Agentic AI at Scale: Secure, Session-Aware MCP Deployments with Accelerated NGINX on Marvell OCTEON#

Executive Summary#

As Model Context Protocol (MCP) emerges as a backbone for agentic AI, deploying MCP at production scale in Kubernetes introduces a new set of infrastructure challenges that stretch standard deployment patterns.

MCP sessions are stateful, require session pinning to backend server pods, and can drive massive rates of TLS handshakes and OAuth/JWT processing. At scale, this MCP “infra-tax” can dominate the compute budget, reduce backend pod density, and make latency less predictable.
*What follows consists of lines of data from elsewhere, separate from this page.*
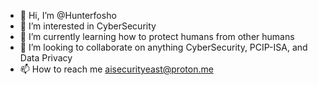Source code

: - 👋 Hi, I’m @Hunterfosho
- 👀 I’m interested in CyberSecurity
- 🌱 I’m currently learning how to protect humans from other humans
- 💞️ I’m looking to collaborate on anything CyberSecurity, PCIP-ISA, and Data Privacy
- 📫 How to reach me aisecurityeast@proton.me

<!---
Hunterfosho/Hunterfosho is a ✨ special ✨ repository because its `README.md` (this file) appears on your GitHub profile.
You can click the Preview link to take a look at your changes.
--->
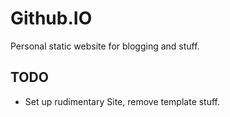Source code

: # Github.IO

Personal static website for blogging and stuff.

## TODO
- Set up rudimentary Site, remove template stuff.
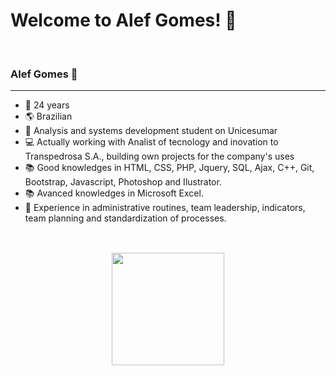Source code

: <h1> Welcome to Alef Gomes! 🎉</h1>
<br>
<h3> Alef Gomes 📌 </h3>
<hr>

+ 🎈 24 years
+ 🌎 Brazilian <br>
+ 🏫 Analysis and systems development student on Unicesumar <br>
+ 💻 Actually working with Analist of tecnology and inovation to Transpedrosa S.A., building own projects for the company's uses <br>
+ 📚 Good knowledges in HTML, CSS, PHP, Jquery, SQL, Ajax, C++, Git, Bootstrap, Javascript, Photoshop and Ilustrator.
+ 📚 Avanced knowledges in Microsoft Excel.
+ 👾 Experience in administrative routines, team leadership, indicators, team planning and standardization of processes.<br><br>

##

<div align="center">
  <img height="180em" src="https://github-readme-stats.vercel.app/api?username=aleffgomes&show_icons=true&theme=dracula&include_all_commits=true&count_private=true"/>
<!--   <img height="180em" width="200em" src="https://github-readme-stats.vercel.app/api/top-langs/?username=aleffgomes&hide=JavaScript,HTML,CSS,PHP"/> -->
</div>
  

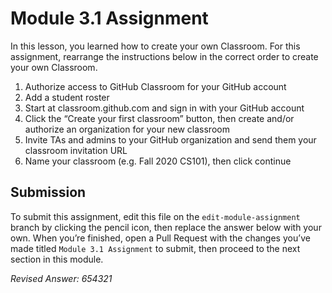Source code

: # Module 3.1 Assignment

In this lesson, you learned how to create your own Classroom. For this assignment, rearrange the instructions below in the correct order to create your own Classroom. 
1. Authorize access to GitHub Classroom for your GitHub account 
2. Add a student roster
3. Start at classroom.github.com and sign in with your GitHub account
4. Click the “Create your first classroom” button, then create and/or authorize an organization for your new classroom
5. Invite TAs and admins to your GitHub organization and send them your classroom invitation URL
6. Name your classroom (e.g. Fall 2020 CS101), then click continue


## Submission
To submit this assignment, edit this file on the `edit-module-assignment` branch by clicking the pencil icon, then replace the answer below with your own. When you’re finished, open a Pull Request with the changes you’ve made titled `Module 3.1 Assignment` to submit, then proceed to the next section in this module.

_Revised Answer: 654321_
Large-scale providers increasingly address this by isolating compute-intensive ingress/security functions onto specialized software and hardware infrastructure. In this white paper, we present a production-ready, open-source blueprint developed collaboratively by Marvell, Red Hat, and F5 showing how NGINX Plus deployed onto an OCTEON DPU using the open-source DPU Operator can:

  • Terminate and enforce line-rate TLS security at the edge

  • Centralize OAuth/JWT validation (and cache JWKS) at the proxy layer

  • Perform session-aware load balancing for stateful MCP traffic

  • Improve connection density and free host CPU for MCP servers

Solution Overview#

What is MCP (Model Context Protocol)?#

MCP is a protocol used by agentic systems to interact with “MCP servers” that provide tools, context, and data access. MCP traffic is typically session-oriented: a session is established and subsequent requests must remain pinned to the same backend to preserve continuity.

What is NGINX Plus?#

NGINX Plus is the commercial edition of NGINX with advanced capabilities for production traffic management such as:

  • API-driven observability and control (NGINX Plus API)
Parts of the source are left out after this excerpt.